What is being asked:
Across the entries that follow, count each line holding "bütün" and state the total alone.

(Records contained in a dataset)
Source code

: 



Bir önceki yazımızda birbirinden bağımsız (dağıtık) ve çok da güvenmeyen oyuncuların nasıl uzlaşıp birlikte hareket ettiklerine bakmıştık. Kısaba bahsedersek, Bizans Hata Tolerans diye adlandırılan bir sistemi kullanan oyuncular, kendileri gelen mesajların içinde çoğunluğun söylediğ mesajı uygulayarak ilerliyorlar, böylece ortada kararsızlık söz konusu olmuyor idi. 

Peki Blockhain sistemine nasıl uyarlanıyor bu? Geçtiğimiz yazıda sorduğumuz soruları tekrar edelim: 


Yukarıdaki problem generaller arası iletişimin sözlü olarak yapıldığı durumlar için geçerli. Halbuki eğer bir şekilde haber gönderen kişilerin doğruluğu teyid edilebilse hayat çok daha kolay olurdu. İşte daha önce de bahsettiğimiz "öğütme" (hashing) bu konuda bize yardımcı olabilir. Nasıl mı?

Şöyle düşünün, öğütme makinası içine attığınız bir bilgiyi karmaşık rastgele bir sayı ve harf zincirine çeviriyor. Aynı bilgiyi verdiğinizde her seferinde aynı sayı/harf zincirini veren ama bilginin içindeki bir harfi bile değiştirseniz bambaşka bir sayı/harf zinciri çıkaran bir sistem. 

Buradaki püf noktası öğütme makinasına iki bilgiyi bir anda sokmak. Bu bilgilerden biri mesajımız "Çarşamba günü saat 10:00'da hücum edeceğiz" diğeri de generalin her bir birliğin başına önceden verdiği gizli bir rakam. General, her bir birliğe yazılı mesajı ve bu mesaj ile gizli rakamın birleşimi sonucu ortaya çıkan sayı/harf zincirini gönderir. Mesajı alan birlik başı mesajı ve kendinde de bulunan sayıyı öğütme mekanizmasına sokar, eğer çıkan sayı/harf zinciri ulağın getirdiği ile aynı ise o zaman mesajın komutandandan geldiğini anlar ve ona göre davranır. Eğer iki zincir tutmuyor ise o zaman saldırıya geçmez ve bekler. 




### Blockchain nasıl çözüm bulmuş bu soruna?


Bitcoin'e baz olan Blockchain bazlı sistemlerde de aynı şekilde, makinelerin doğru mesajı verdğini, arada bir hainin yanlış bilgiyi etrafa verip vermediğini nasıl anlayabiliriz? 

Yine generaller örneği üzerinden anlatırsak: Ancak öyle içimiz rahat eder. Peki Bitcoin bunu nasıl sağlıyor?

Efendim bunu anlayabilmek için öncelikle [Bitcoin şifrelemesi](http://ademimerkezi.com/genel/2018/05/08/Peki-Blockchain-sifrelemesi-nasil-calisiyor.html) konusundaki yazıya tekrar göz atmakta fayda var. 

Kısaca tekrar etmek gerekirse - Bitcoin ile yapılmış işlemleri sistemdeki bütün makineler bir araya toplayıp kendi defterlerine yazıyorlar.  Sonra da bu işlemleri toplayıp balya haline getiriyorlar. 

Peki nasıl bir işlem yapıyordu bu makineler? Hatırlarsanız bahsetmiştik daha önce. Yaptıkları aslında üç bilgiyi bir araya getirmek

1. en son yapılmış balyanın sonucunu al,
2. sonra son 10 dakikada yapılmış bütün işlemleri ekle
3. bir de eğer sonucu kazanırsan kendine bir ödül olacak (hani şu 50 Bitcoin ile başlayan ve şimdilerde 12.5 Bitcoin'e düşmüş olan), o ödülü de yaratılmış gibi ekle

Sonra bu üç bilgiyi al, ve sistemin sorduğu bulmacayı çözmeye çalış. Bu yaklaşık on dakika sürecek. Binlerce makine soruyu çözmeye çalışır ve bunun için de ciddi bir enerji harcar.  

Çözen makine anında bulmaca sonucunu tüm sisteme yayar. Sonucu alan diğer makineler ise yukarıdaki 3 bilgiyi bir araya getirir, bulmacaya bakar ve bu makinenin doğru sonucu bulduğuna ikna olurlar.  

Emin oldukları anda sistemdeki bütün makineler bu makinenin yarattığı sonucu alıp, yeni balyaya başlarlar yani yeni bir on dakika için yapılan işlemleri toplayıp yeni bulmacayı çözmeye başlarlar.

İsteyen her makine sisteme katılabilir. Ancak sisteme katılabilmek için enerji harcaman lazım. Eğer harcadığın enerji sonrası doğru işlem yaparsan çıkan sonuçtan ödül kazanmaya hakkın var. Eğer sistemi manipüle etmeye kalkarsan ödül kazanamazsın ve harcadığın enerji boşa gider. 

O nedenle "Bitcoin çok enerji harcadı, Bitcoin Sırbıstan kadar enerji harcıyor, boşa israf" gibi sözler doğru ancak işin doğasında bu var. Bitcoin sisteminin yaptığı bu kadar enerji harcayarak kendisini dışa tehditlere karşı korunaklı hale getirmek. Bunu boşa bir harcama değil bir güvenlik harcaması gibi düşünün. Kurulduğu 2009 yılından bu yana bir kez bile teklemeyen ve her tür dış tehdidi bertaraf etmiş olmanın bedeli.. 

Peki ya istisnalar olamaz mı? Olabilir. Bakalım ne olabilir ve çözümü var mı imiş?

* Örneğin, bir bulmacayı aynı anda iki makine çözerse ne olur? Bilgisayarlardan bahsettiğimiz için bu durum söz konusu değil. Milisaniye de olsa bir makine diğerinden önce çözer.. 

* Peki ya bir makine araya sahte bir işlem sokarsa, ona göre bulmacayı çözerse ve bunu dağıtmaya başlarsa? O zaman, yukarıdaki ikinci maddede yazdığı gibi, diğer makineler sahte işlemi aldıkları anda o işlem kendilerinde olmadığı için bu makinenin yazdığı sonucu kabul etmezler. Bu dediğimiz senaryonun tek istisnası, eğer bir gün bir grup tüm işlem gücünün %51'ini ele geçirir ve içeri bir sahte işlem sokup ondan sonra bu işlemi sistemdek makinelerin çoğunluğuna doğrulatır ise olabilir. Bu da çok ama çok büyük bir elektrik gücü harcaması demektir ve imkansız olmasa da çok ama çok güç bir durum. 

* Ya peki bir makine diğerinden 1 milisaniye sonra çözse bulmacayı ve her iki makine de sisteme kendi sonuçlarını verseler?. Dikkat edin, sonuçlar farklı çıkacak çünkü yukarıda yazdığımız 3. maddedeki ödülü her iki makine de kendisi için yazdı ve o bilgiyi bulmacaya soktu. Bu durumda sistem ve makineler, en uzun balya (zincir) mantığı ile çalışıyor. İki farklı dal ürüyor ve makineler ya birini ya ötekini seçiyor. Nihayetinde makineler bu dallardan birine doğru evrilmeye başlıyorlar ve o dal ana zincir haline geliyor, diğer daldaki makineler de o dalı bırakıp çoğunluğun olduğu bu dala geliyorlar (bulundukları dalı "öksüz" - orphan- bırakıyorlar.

Exercise result:
3